Camille sprudelte nur so vor Bereitschaft, es aller Welt recht zu machen. Aufmerksam heftete sie die Augen auf Cash Daddy und zwinkerte mir von Zeit zu Zeit zu. Sie wischte ihm mit der Serviette etwas Fett von der Oberlippe und zog meinen Hemdkragen gerade. Schließlich streckte sie den Arm nach mir aus und küsste mich kurz auf die Lippen. Ich befürchtete, ihr Lippenstift könnte Spuren hinterlassen haben, widerstand aber dem Drang, mir die Lippen abzuwischen. Dann setzte sie sich auf meinen Schoß und lächelte, als wäre es ihr täglich Brot, dürre Hänflinge zu Schwergewichtsboxweltmeistern aufzupäppeln. Ich wusste nicht, wohin mit meinen Händen; ich ließ sie linkisch herabhängen.

Die Anweisungen, die Camille von Cash Daddy bekam, waren einfach.

»Hol dir den Schlüssel für Zimmer 671«, sagte er. »Schlepp ihn ab und nimm ihn dir vor. Was es kostet, spielt keine Rolle. Wenn du mit ihm fertig bist, will ich, dass er sich nicht einmal mehr an den Namen seines Vaters erinnert.«

Erst gegen Mittag des folgenden Tages war ich schließlich in der Lage, mich aus dem Bett zu wälzen und ans Telefon zu gehen. Es war meine Mutter.

»Kingsley!«, sagte sie mit Feuer in der Stimme.

»Mama.«

»Schläfst du etwa noch?«

»Ich bin ein bisschen müde«, murmelte ich.

»Kings, fehlt dir irgendwas?«, fragte sie besorgt.

»Nein, es geht mir gut.«

»Was ist los? Bist du sicher …«

»Mama, es geht mir gut.«

Sie schwieg einen Moment. Ihr fiel wieder ein, warum sie angerufen hatte. Ihre Stimme wurde wieder feurig.

»Kingsley, warum hast du mir davon nichts gesagt?«

»Warum habe ich dir wovon nichts gesagt?«

»Ich habe gestern Abend in den Nachrichten gesehen, dass Boniface Gouverneur werden will.
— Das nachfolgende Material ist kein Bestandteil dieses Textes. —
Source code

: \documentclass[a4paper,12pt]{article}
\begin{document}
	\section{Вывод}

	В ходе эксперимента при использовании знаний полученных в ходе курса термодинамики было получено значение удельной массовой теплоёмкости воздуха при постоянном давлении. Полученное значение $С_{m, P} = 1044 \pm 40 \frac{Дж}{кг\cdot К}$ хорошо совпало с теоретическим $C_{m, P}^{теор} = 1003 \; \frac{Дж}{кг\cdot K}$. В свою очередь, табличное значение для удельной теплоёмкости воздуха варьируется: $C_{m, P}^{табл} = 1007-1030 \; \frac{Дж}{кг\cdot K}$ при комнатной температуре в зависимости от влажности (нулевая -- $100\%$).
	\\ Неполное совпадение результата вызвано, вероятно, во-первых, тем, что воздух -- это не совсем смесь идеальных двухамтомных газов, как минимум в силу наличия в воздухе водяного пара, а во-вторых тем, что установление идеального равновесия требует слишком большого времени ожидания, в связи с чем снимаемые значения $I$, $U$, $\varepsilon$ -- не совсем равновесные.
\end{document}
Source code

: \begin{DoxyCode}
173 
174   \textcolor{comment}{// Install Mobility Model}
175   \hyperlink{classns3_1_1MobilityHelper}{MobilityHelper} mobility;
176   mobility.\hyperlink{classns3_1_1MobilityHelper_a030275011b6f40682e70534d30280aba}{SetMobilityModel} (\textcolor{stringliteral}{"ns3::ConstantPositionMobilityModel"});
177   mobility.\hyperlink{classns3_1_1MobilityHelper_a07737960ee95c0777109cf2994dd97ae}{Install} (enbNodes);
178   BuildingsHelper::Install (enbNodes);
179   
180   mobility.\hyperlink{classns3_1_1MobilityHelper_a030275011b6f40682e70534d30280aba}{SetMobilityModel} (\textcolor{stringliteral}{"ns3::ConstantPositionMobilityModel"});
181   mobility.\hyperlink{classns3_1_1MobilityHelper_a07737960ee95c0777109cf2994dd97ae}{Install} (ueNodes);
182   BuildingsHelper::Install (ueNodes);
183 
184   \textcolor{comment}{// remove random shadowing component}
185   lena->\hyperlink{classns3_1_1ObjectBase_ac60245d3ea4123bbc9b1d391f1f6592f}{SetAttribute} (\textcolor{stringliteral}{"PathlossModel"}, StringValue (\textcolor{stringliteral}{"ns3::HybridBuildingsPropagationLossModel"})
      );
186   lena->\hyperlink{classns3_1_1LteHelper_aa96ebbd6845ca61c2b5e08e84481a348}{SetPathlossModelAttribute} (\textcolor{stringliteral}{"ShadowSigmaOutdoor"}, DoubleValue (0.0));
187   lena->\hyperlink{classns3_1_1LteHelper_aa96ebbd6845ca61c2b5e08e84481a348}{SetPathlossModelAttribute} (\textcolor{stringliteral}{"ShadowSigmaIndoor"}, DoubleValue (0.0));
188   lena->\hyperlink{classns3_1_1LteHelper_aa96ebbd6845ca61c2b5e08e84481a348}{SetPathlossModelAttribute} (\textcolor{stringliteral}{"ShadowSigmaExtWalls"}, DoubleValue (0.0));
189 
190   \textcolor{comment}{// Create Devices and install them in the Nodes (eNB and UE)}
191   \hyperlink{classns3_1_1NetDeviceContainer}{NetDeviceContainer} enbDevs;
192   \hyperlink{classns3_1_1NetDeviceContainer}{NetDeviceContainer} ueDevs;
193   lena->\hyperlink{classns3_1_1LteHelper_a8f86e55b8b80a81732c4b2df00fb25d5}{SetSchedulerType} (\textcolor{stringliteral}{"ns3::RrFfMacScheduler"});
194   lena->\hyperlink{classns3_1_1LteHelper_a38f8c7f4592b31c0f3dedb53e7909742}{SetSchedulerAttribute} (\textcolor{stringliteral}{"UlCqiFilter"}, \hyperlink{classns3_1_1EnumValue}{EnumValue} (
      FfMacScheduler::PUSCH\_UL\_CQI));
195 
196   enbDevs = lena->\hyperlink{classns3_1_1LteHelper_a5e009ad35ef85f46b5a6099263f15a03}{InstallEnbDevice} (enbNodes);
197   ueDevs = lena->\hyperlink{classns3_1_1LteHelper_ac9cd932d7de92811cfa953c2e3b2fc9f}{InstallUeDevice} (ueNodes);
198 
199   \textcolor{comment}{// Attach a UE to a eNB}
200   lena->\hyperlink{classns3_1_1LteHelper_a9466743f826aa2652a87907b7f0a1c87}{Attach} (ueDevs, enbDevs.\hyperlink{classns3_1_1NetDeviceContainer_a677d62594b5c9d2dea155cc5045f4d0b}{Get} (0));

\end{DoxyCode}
Stimmt das?«

Zugegeben, die nigerianischen Medien verstanden es meisterhaft, Sensationsmeldungen aus Vorfällen zu zaubern, die niemals geschehen waren, aber zweifellos hatte meine Mutter gesehen, wie Cash Daddy höchstpersönlich aller Welt seine guten Absichten erklärte.

»Ja, will er.«

»Warum hast du mir das nicht vorher gesagt?«

»Habe ich das nicht? Ich dachte, ich hätte es gesagt.«

»Nein, hast du nicht.«

»Oh.«

Eine Pause entstand.

»Kings, hast du angefangen, dich nach einer anderen Stelle umzusehen?«

»Ich bin dabei.«

»Das hast du letztes Mal auch schon gesagt.«

»Mama, ich bin dabei.«

»Wo hast du dich denn überall beworben?«

»Bei verschiedenen Stellen.«

»Heißt das, du bist bis jetzt nicht einmal zu einem Bewerbungsgespräch eingeladen worden?«

»Mama, du weißt doch, wie es in Nigeria geht.«

»Kings, bitte, bitte, bitte. Such dir eine anständige Arbeit. Ich verstehe nicht, was das für eine Arbeit sein soll, die du angeblich für Boniface machst. Du weißt, dass die Politik in Nigeria ein sehr gefährliches Pflaster ist.«

»Mama, ich habe mit seinem Wahlkampf nicht das Geringste zu tun. Hör auf, dir unnötig Sorgen zu machen.«

»Es kann unmöglich sein, dass du für ihn arbeitest und nicht …«

»Mama, ich muss jetzt los. Wir reden ein andermal darüber.«

»Vergiss nicht, dass du deinem Vater verspro…«

Es war nur eine Frage der Zeit, bis sie ihre Bedenken sein ließ. Ich kehrte zu Camille zurück. Wenig später hatte ich meinen toten Vater und meine besorgte Mutter völlig vergessen. Ich wurde in eine andere Galaxie befördert.